1P-075 大山 克明(立命館大・生命科学)
この度、第15回 日本蛋白質科学会でポスター賞を賜り、大変光栄に思っております。私はシアノバクテリアの生物時計の研究をおこなっております。シアノバクテリアは生物時計を持つ最も単純な生物であり、その生物時計は3つの時計タンパク質 KaiA、KaiB、KaiC によって構成されています。KaiA は KaiC の自己リン酸化活性を促進し、KaiB は KaiA の反応を阻害するように働きます。また、KaiC は六量体を形成し、KaiA と KaiB の結合によって自身のリン酸化状態を変動します。これら3つの Kai タンパク質からなる生物時計は in vitro で再構成可能なことが知られています。本研究では、Kai タンパク質の再構成系を用いて、KaiC に着目し Blue Native PAGE により解析しました。これにより、KaiC 六量体に二つの状態変化があることを示し、さらに、KaiC が一方の状態の時 KaiB が結合することを明らかにしました。
今後もこの賞を励みにして、Kai タンパク質が時間を測るメカニズム解明を目指したいと思います。最後になりましたが、指導教員である寺内一姫 先生、浅井智広 先生、研究室のメンバーにこの場を借りて御礼申し上げます。
1P-088 工藤 翔太(東大院・工)
この度は、ポスター賞を頂くことができ大変光栄に思っております。皆様に心より感謝致します。それでは、私の研究内容に関して簡単に紹介させて頂きます。
私は細胞接着を担う蛋白質の「カドヘリン」に関して研究を行っております。特に、癌の悪性化に関与していることが示唆されている P-カドヘリンを研究対象にしております。P-カドヘリンがどのように細胞同士を結びつけているのかを理解することで、カドヘリン分子一般の細胞接着メカニズムの理解や P-カドヘリンを標的とした薬剤設計の応用等へ繋げたいと考えております。
カドヘリンは一般的に細胞間でホモダイマーを形成することで細胞同士を結びつけていることが知られています。私は、P-カドヘリンの接着メカニズム解明を目指し、X 線結晶構造解析、ホモダイマー形成の速度論的、熱力学的解析、細胞を用いた接着機能解析を行いました。その結果、P-カドヘリンは strand-swap dimer(ss-dimer)と X-dimer の異なる2種のホモダイマーを形成可能であることが分かりました。さらに、X-dimer が速度論的に有利な中間体として終状態である ss-dimer の形成を促進する働きがあることを見出しました。
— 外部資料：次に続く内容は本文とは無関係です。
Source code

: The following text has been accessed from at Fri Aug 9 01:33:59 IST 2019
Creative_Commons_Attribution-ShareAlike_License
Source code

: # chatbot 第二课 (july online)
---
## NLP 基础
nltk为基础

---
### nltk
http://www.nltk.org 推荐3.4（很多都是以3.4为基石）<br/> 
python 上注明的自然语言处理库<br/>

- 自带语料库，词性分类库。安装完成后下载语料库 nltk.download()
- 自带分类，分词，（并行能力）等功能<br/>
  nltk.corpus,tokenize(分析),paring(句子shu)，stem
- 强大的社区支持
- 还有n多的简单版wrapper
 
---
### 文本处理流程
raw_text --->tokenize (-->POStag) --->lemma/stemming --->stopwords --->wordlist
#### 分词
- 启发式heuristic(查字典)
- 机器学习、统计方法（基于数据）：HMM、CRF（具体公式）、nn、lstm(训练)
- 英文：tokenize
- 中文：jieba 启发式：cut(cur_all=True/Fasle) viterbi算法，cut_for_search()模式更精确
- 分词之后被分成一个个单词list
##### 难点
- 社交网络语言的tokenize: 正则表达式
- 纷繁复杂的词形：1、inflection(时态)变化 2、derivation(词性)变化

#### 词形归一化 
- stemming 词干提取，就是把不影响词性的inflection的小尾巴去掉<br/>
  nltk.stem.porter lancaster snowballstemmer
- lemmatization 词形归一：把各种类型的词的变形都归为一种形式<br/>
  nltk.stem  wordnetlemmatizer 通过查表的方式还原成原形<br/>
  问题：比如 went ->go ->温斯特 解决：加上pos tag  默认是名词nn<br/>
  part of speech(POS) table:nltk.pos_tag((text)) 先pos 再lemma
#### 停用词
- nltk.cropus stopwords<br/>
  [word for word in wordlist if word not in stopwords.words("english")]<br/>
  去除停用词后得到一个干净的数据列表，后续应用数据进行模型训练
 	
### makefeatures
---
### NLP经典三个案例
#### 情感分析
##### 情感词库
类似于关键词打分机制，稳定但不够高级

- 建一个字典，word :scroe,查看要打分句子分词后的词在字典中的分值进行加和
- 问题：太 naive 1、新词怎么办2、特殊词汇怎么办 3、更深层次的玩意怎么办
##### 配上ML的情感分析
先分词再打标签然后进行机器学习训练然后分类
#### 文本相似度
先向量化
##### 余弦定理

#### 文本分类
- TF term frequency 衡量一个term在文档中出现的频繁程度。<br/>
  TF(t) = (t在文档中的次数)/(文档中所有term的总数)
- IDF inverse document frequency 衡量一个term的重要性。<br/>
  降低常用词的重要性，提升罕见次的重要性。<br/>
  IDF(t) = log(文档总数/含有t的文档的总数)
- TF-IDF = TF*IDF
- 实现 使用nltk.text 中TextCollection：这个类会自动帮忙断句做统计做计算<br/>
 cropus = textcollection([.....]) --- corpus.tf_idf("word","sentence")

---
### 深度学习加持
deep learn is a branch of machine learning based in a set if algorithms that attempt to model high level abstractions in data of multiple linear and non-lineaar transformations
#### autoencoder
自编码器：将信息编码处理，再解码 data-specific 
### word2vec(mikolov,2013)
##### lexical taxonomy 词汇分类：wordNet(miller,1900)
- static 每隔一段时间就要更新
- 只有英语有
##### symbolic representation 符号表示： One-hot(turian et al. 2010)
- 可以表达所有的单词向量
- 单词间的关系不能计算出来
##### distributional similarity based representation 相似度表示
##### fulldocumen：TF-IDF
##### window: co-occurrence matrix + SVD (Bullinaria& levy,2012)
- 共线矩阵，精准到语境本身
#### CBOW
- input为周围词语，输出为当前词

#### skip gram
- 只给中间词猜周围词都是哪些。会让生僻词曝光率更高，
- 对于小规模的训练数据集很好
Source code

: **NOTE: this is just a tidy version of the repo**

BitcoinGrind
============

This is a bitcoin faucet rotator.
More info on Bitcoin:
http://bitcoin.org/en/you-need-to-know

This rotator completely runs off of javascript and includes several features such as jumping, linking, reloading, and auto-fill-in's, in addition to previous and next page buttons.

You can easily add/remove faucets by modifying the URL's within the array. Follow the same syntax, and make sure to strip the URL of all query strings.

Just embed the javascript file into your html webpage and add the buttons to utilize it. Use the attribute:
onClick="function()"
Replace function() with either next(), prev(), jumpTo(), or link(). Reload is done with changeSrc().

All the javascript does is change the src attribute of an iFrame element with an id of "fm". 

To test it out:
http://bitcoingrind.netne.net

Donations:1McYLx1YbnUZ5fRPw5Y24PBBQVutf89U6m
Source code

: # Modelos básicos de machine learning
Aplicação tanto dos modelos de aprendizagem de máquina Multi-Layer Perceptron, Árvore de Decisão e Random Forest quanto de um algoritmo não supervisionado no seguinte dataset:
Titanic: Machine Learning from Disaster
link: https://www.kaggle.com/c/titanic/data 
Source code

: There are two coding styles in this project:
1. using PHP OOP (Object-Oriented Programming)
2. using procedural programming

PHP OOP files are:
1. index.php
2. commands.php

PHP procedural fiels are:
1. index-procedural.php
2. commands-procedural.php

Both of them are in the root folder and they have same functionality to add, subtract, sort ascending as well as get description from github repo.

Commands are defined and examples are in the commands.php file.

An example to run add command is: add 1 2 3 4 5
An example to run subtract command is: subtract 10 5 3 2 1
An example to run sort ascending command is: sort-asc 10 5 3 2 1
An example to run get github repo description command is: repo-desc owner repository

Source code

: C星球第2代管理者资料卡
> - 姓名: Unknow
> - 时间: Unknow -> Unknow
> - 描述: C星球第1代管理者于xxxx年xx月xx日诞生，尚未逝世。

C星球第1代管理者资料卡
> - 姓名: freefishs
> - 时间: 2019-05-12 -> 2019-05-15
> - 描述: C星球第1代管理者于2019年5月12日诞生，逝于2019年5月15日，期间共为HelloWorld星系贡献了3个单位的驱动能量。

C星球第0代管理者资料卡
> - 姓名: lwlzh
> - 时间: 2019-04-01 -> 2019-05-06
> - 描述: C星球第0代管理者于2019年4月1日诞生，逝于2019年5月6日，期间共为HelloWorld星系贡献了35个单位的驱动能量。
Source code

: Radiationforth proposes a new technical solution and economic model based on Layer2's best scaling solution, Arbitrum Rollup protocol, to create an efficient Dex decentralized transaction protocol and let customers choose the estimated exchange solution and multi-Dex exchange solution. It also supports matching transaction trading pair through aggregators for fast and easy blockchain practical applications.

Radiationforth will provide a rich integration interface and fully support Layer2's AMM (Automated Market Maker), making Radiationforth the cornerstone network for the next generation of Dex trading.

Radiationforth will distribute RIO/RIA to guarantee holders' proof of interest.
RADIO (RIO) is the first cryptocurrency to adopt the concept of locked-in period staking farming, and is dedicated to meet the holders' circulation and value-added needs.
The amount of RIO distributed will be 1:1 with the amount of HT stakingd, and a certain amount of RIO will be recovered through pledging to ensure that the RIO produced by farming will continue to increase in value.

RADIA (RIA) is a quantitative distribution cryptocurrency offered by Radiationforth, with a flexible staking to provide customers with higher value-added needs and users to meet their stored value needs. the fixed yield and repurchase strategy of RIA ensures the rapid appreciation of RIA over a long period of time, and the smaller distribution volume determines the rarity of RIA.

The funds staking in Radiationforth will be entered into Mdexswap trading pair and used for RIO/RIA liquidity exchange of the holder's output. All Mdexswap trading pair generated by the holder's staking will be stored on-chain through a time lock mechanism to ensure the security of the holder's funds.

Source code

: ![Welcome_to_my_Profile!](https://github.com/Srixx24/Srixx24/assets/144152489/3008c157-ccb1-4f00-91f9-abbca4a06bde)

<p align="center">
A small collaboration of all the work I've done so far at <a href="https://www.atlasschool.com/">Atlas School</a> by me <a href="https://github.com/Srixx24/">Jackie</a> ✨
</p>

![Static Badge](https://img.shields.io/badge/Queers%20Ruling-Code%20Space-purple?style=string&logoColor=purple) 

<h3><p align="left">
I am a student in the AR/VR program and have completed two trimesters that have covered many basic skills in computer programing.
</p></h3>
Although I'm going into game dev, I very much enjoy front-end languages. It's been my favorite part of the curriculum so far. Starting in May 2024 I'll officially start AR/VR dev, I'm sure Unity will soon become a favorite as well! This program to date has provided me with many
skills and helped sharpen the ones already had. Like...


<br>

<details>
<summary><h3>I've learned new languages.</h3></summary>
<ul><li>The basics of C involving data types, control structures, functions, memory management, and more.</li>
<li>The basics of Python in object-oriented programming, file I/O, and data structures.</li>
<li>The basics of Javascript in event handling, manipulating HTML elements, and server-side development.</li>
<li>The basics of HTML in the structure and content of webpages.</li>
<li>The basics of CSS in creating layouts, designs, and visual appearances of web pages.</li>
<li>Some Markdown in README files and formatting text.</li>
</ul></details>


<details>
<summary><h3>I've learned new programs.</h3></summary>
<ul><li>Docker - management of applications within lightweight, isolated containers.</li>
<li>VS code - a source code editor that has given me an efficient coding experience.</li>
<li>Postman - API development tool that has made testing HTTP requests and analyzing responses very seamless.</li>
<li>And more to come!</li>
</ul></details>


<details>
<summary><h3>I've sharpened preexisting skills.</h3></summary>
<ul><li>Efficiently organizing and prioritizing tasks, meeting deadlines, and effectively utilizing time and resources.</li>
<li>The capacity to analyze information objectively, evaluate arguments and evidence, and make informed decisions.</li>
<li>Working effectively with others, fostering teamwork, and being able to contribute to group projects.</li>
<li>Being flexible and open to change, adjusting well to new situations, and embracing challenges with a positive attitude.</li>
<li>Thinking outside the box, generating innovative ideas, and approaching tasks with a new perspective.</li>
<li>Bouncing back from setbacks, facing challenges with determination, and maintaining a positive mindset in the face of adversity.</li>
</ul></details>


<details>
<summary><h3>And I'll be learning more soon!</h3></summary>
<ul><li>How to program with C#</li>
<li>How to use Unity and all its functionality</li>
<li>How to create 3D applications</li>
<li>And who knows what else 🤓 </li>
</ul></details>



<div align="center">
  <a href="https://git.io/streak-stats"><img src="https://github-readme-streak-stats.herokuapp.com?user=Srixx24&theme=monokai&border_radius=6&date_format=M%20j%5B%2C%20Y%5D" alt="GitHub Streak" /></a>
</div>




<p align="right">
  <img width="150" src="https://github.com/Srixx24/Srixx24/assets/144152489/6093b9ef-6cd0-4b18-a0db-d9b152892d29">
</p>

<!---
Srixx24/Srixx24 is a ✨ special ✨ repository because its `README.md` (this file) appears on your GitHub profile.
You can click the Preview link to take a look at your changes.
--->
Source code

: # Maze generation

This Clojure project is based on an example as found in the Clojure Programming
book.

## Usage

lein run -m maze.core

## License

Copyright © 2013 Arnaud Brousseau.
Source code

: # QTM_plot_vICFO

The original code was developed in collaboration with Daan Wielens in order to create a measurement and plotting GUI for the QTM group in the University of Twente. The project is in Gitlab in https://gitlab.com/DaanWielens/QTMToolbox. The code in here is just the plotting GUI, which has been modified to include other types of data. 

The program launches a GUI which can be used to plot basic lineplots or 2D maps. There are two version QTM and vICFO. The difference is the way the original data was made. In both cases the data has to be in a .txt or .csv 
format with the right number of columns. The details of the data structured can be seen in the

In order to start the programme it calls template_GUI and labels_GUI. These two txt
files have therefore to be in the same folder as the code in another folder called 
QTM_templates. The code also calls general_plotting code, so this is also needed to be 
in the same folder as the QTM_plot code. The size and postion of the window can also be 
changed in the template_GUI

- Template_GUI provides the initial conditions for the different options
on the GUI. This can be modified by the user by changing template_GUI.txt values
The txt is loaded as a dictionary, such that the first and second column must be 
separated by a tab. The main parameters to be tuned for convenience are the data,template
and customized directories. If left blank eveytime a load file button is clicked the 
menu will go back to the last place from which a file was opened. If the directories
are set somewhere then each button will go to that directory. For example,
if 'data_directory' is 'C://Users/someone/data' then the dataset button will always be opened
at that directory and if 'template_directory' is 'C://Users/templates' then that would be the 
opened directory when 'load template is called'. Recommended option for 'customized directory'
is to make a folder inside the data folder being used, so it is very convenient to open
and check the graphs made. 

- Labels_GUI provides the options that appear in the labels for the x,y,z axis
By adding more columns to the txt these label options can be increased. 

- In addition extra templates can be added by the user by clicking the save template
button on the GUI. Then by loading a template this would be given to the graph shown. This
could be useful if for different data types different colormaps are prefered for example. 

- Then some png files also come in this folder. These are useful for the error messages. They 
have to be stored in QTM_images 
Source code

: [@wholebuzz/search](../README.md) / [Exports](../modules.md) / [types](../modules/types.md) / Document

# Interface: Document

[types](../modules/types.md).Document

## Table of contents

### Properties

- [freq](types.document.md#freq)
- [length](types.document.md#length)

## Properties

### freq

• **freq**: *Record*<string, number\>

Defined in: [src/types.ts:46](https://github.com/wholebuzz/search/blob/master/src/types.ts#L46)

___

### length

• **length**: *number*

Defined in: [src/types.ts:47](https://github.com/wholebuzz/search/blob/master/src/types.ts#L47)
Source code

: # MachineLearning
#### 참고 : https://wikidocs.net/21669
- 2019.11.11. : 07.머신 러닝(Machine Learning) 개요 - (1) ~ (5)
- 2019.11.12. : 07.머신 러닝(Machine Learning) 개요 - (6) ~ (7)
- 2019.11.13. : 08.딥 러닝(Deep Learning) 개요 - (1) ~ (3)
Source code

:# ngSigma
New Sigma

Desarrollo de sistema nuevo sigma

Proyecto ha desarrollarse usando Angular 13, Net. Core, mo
以上のことから、X-dimer が自身の高次構造形成を促進する「自己シャペロン」として機能し、迅速な細胞接着に貢献しているという新規なメカニズムの構築いたしました。
今後は、本研究で明らかになった接着メカニズムに基づき、P-カドヘリンを標的とした薬剤設計を行っていく予定です。
1P-101 佐藤 大輔(創大・工・生命情報)
蛋白質科学会にてポスター賞を頂くことができ、大変光栄です。私は、池口教授、藤原准教授の指導の元、研究を行っています。蛋白質が自発的にアセンブリする現象に魅せられ、この世界に足を踏み入れました。蛋白質超分子のアセンブリ過程を追跡する実験は古くから行われていますが、時間分解能、空間分解能が低い実験手法を用いていたため、そのメカニズムは明らかになっていません。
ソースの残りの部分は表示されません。